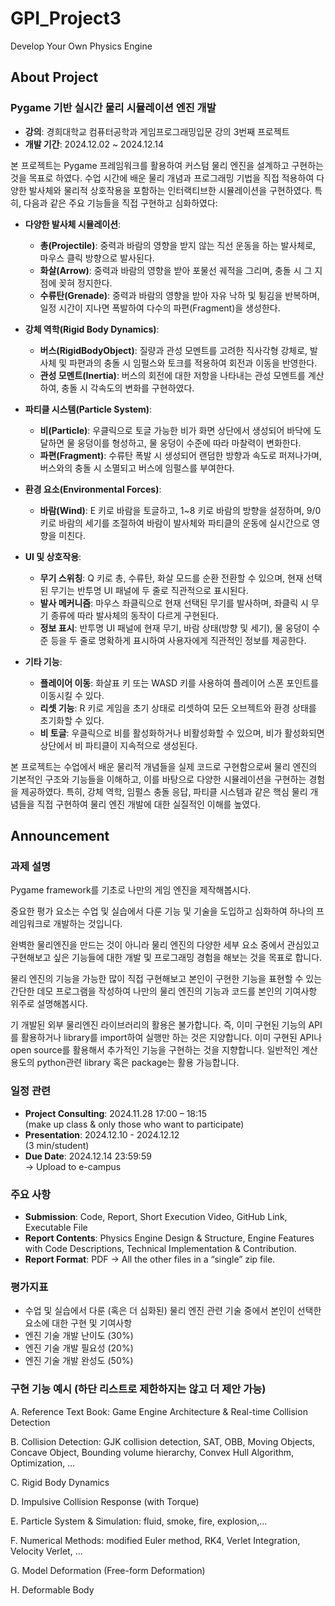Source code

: # GPI_Project3
Develop Your Own Physics Engine

## About Project

### Pygame 기반 실시간 물리 시뮬레이션 엔진 개발

- **강의**: 경희대학교 컴퓨터공학과 게임프로그래밍입문 강의 3번째 프로젝트
- **개발 기간**: 2024.12.02 ~ 2024.12.14

본 프로젝트는 Pygame 프레임워크를 활용하여 커스텀 물리 엔진을 설계하고 구현하는 것을 목표로 하였다. 수업 시간에 배운 물리 개념과 프로그래밍 기법을 직접 적용하여 다양한 발사체와 물리적 상호작용을 포함하는 인터랙티브한 시뮬레이션을 구현하였다. 특히, 다음과 같은 주요 기능들을 직접 구현하고 심화하였다:

- **다양한 발사체 시뮬레이션**:
  - **총(Projectile)**: 중력과 바람의 영향을 받지 않는 직선 운동을 하는 발사체로, 마우스 클릭 방향으로 발사된다.
  - **화살(Arrow)**: 중력과 바람의 영향을 받아 포물선 궤적을 그리며, 충돌 시 그 지점에 꽂혀 정지한다.
  - **수류탄(Grenade)**: 중력과 바람의 영향을 받아 자유 낙하 및 튕김을 반복하며, 일정 시간이 지나면 폭발하여 다수의 파편(Fragment)을 생성한다.

- **강체 역학(Rigid Body Dynamics)**:
  - **버스(RigidBodyObject)**: 질량과 관성 모멘트를 고려한 직사각형 강체로, 발사체 및 파편과의 충돌 시 임펄스와 토크를 적용하여 회전과 이동을 반영한다.
  - **관성 모멘트(Inertia)**: 버스의 회전에 대한 저항을 나타내는 관성 모멘트를 계산하여, 충돌 시 각속도의 변화를 구현하였다.

- **파티클 시스템(Particle System)**:
  - **비(Particle)**: 우클릭으로 토글 가능한 비가 화면 상단에서 생성되어 바닥에 도달하면 물 웅덩이를 형성하고, 물 웅덩이 수준에 따라 마찰력이 변화한다.
  - **파편(Fragment)**: 수류탄 폭발 시 생성되어 랜덤한 방향과 속도로 퍼져나가며, 버스와의 충돌 시 소멸되고 버스에 임펄스를 부여한다.

- **환경 요소(Environmental Forces)**:
  - **바람(Wind)**: E 키로 바람을 토글하고, 1~8 키로 바람의 방향을 설정하며, 9/0 키로 바람의 세기를 조절하여 바람이 발사체와 파티클의 운동에 실시간으로 영향을 미친다.

- **UI 및 상호작용**:
  - **무기 스위칭**: Q 키로 총, 수류탄, 화살 모드를 순환 전환할 수 있으며, 현재 선택된 무기는 반투명 UI 패널에 두 줄로 직관적으로 표시된다.
  - **발사 메커니즘**: 마우스 좌클릭으로 현재 선택된 무기를 발사하며, 좌클릭 시 무기 종류에 따라 발사체의 동작이 다르게 구현된다.
  - **정보 표시**: 반투명 UI 패널에 현재 무기, 바람 상태(방향 및 세기), 물 웅덩이 수준 등을 두 줄로 명확하게 표시하여 사용자에게 직관적인 정보를 제공한다.

- **기타 기능**:
  - **플레이어 이동**: 화살표 키 또는 WASD 키를 사용하여 플레이어 스폰 포인트를 이동시킬 수 있다.
  - **리셋 기능**: R 키로 게임을 초기 상태로 리셋하여 모든 오브젝트와 환경 상태를 초기화할 수 있다.
  - **비 토글**: 우클릭으로 비를 활성화하거나 비활성화할 수 있으며, 비가 활성화되면 상단에서 비 파티클이 지속적으로 생성된다.

본 프로젝트는 수업에서 배운 물리적 개념들을 실제 코드로 구현함으로써 물리 엔진의 기본적인 구조와 기능들을 이해하고, 이를 바탕으로 다양한 시뮬레이션을 구현하는 경험을 제공하였다. 특히, 강체 역학, 임펄스 충돌 응답, 파티클 시스템과 같은 핵심 물리 개념들을 직접 구현하여 물리 엔진 개발에 대한 실질적인 이해를 높였다.

## Announcement

### 과제 설명
Pygame framework를 기초로 나만의 게임 엔진을 제작해봅시다.

중요한 평가 요소는 수업 및 실습에서 다룬 기능 및 기술을 도입하고 심화하여 하나의 프레임워크로 개발하는 것입니다.

완벽한 물리엔진을 만드는 것이 아니라 물리 엔진의 다양한 세부 요소 중에서 관심있고 구현해보고 싶은 기능들에 대한 개발 및 프로그래밍 경험을 해보는 것을 목표로 합니다.

물리 엔진의 기능을 가능한 많이 직접 구현해보고 본인이 구현한 기능을 표현할 수 있는 간단한 데모 프로그램을 작성하여 나만의 물리 엔진의 기능과 코드를 본인의 기여사항 위주로 설명해봅시다.

기 개발된 외부 물리엔진 라이브러리의 활용은 불가합니다. 즉, 이미 구현된 기능의 API를 활용하거나 library를 import하여 실행만 하는 것은 지양합니다. 이미 구현된 API나 open source를 활용해서 추가적인 기능을 구현하는 것을 지향합니다. 일반적인 계산 용도의 python관련 library 혹은 package는 활용 가능합니다.

### 일정 관련
- **Project Consulting**: 2024.11.28 17:00 – 18:15  
  (make up class & only those who want to participate)
- **Presentation**: 2024.12.10 - 2024.12.12  
  (3 min/student)
- **Due Date**: 2024.12.14 23:59:59  
  -> Upload to e-campus

### 주요 사항
- **Submission**: Code, Report, Short Execution Video, GitHub Link, Executable File 
- **Report Contents**: Physics Engine Design & Structure, Engine Features with Code Descriptions, Technical Implementation & Contribution.
- **Report Format**: PDF -> All the other files in a “single” zip file.

### 평가지표
- 수업 및 실습에서 다룬 (혹은 더 심화된) 물리 엔진 관련 기술 중에서 본인이 선택한 요소에 대한 구현 및 기여사항
- 엔진 기술 개발 난이도 (30%)
- 엔진 기술 개발 필요성 (20%)
- 엔진 기술 개발 완성도 (50%)

### 구현 기능 예시 (하단 리스트로 제한하지는 않고 더 제안 가능)
A. Reference Text Book: Game Engine Architecture & Real-time Collision Detection

B. Collision Detection: GJK collision detection, SAT, OBB, Moving Objects, Concave Object, Bounding volume hierarchy, Convex Hull Algorithm, Optimization, …

C. Rigid Body Dynamics

D. Impulsive Collision Response (with Torque)

E. Particle System & Simulation: fluid, smoke, fire, explosion,…

F. Numerical Methods: modified Euler method, RK4, Verlet Integration, Velocity Verlet, …

G. Model Deformation (Free-form Deformation)

H. Deformable Body
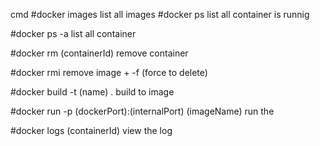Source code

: cmd
#docker images
list all images
#docker ps
list all container is runnig

#docker ps -a 
list all container 

#docker rm (containerId)
remove container

#docker rmi 
remove image + -f (force to delete)

#docker build -t (name) .
build to image

#docker run -p (dockerPort):(internalPort) (imageName)
run the

#docker logs (containerId)
view the log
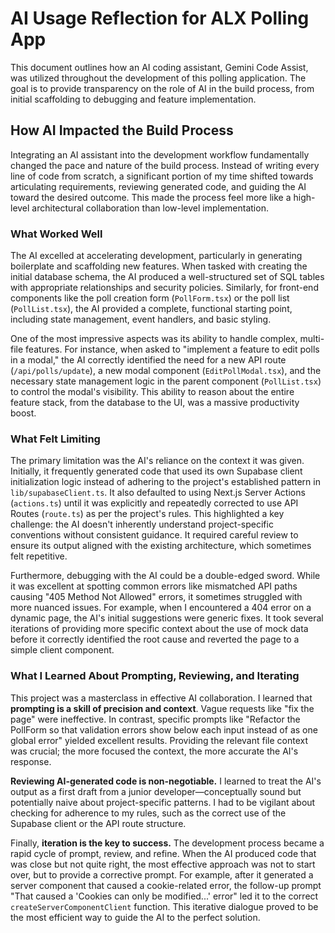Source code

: # AI Usage Reflection for ALX Polling App

This document outlines how an AI coding assistant, Gemini Code Assist, was utilized throughout the development of this polling application. The goal is to provide transparency on the role of AI in the build process, from initial scaffolding to debugging and feature implementation.

## How AI Impacted the Build Process

Integrating an AI assistant into the development workflow fundamentally changed the pace and nature of the build process. Instead of writing every line of code from scratch, a significant portion of my time shifted towards articulating requirements, reviewing generated code, and guiding the AI toward the desired outcome. This made the process feel more like a high-level architectural collaboration than low-level implementation.

### What Worked Well

The AI excelled at accelerating development, particularly in generating boilerplate and scaffolding new features. When tasked with creating the initial database schema, the AI produced a well-structured set of SQL tables with appropriate relationships and security policies. Similarly, for front-end components like the poll creation form (`PollForm.tsx`) or the poll list (`PollList.tsx`), the AI provided a complete, functional starting point, including state management, event handlers, and basic styling.

One of the most impressive aspects was its ability to handle complex, multi-file features. For instance, when asked to "implement a feature to edit polls in a modal," the AI correctly identified the need for a new API route (`/api/polls/update`), a new modal component (`EditPollModal.tsx`), and the necessary state management logic in the parent component (`PollList.tsx`) to control the modal's visibility. This ability to reason about the entire feature stack, from the database to the UI, was a massive productivity boost.

### What Felt Limiting

The primary limitation was the AI's reliance on the context it was given. Initially, it frequently generated code that used its own Supabase client initialization logic instead of adhering to the project's established pattern in `lib/supabaseClient.ts`. It also defaulted to using Next.js Server Actions (`actions.ts`) until it was explicitly and repeatedly corrected to use API Routes (`route.ts`) as per the project's rules. This highlighted a key challenge: the AI doesn't inherently understand project-specific conventions without consistent guidance. It required careful review to ensure its output aligned with the existing architecture, which sometimes felt repetitive.

Furthermore, debugging with the AI could be a double-edged sword. While it was excellent at spotting common errors like mismatched API paths causing "405 Method Not Allowed" errors, it sometimes struggled with more nuanced issues. For example, when I encountered a 404 error on a dynamic page, the AI's initial suggestions were generic fixes. It took several iterations of providing more specific context about the use of mock data before it correctly identified the root cause and reverted the page to a simple client component.

### What I Learned About Prompting, Reviewing, and Iterating

This project was a masterclass in effective AI collaboration. I learned that **prompting is a skill of precision and context**. Vague requests like "fix the page" were ineffective. In contrast, specific prompts like "Refactor the PollForm so that validation errors show below each input instead of as one global error" yielded excellent results. Providing the relevant file context was crucial; the more focused the context, the more accurate the AI's response.

**Reviewing AI-generated code is non-negotiable.** I learned to treat the AI's output as a first draft from a junior developer—conceptually sound but potentially naive about project-specific patterns. I had to be vigilant about checking for adherence to my rules, such as the correct use of the Supabase client or the API route structure.

Finally, **iteration is the key to success.** The development process became a rapid cycle of prompt, review, and refine. When the AI produced code that was close but not quite right, the most effective approach was not to start over, but to provide a corrective prompt. For example, after it generated a server component that caused a cookie-related error, the follow-up prompt "That caused a 'Cookies can only be modified...' error" led it to the correct `createServerComponentClient` function. This iterative dialogue proved to be the most efficient way to guide the AI to the perfect solution.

### WHAT THE TASK REQUIRES
Only the lines above that hold "collaboration" are wanted. Show every one of them.

### TASK SOLUTION
Integrating an AI assistant into the development workflow fundamentally changed the pace and nature of the build process. Instead of writing every line of code from scratch, a significant portion of my time shifted towards articulating requirements, reviewing generated code, and guiding the AI toward the desired outcome. This made the process feel more like a high-level architectural collaboration than low-level implementation.
This project was a masterclass in effective AI collaboration. I learned that **prompting is a skill of precision and context**. Vague requests like "fix the page" were ineffective. In contrast, specific prompts like "Refactor the PollForm so that validation errors show below each input instead of as one global error" yielded excellent results. Providing the relevant file context was crucial; the more focused the context, the more accurate the AI's response.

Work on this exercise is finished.